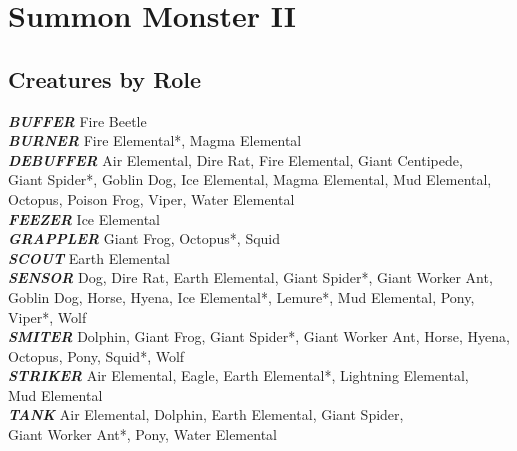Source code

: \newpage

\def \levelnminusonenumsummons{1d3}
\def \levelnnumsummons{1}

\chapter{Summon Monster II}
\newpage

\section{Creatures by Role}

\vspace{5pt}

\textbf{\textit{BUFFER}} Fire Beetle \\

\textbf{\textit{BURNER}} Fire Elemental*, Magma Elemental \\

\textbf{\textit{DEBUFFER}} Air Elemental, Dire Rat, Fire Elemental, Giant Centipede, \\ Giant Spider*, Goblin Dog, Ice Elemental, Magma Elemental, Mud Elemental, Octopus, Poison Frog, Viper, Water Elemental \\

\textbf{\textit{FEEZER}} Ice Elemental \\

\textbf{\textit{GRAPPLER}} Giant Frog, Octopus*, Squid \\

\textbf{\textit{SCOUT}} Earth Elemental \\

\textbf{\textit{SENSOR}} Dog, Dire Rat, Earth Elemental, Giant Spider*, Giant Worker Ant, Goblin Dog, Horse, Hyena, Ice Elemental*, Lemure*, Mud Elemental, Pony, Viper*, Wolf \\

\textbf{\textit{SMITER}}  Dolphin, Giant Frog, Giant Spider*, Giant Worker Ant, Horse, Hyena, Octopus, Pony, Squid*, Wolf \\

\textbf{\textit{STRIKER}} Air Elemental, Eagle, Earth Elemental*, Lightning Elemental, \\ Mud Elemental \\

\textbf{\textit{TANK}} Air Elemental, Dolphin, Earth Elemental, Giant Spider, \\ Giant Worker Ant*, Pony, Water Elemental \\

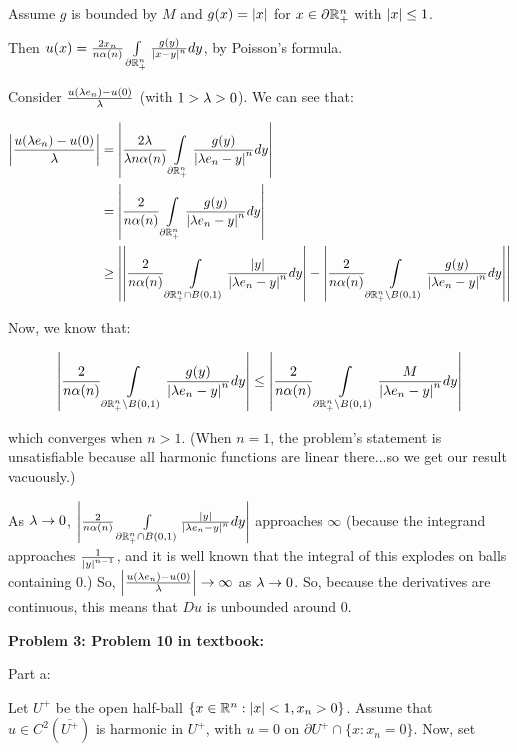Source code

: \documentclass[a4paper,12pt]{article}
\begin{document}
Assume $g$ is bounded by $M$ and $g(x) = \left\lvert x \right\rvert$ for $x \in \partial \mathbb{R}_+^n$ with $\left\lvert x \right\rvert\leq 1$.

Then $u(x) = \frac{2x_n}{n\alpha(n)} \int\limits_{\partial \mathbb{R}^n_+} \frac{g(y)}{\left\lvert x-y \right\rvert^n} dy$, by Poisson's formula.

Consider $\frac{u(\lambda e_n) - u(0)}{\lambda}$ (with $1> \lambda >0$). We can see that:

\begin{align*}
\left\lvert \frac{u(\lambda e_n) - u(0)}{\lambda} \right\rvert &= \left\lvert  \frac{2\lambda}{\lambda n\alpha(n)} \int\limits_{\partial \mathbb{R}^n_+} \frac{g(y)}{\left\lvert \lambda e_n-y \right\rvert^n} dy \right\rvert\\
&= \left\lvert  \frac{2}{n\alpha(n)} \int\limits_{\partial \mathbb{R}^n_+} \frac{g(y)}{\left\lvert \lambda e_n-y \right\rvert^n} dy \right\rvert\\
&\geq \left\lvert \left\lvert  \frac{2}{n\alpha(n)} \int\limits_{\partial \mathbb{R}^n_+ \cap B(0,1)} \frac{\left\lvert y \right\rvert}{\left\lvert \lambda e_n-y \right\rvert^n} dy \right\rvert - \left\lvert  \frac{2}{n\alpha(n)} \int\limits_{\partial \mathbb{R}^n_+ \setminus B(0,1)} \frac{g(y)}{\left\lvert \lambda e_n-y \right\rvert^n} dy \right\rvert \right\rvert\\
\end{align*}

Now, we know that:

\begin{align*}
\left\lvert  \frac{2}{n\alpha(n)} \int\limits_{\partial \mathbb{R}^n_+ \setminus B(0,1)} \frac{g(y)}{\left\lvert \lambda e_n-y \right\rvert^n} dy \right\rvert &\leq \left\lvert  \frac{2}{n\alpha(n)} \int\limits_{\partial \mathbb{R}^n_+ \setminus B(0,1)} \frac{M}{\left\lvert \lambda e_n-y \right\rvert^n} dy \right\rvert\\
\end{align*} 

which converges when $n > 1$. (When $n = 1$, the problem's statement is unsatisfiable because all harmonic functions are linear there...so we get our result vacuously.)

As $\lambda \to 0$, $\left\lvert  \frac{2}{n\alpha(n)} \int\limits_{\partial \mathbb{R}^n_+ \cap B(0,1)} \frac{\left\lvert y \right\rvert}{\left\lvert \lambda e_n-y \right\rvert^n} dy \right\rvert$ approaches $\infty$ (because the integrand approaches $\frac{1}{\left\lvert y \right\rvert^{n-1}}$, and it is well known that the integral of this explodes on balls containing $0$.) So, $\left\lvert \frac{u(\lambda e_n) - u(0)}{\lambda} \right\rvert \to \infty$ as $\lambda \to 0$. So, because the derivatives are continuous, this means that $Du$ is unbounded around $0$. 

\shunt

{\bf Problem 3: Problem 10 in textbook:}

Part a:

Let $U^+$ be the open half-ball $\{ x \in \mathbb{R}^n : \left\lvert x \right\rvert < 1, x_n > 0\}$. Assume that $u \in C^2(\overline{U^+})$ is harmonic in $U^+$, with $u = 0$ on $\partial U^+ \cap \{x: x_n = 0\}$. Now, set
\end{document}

WHAT IS BEING ASKED:
Using the entries above, restate word for word every line from the one that contains "Let $U^+$ be" through the last.

YOUR SOLUTION:
Let $U^+$ be the open half-ball $\{ x \in \mathbb{R}^n : \left\lvert x \right\rvert < 1, x_n > 0\}$. Assume that $u \in C^2(\overline{U^+})$ is harmonic in $U^+$, with $u = 0$ on $\partial U^+ \cap \{x: x_n = 0\}$. Now, set
\end{document}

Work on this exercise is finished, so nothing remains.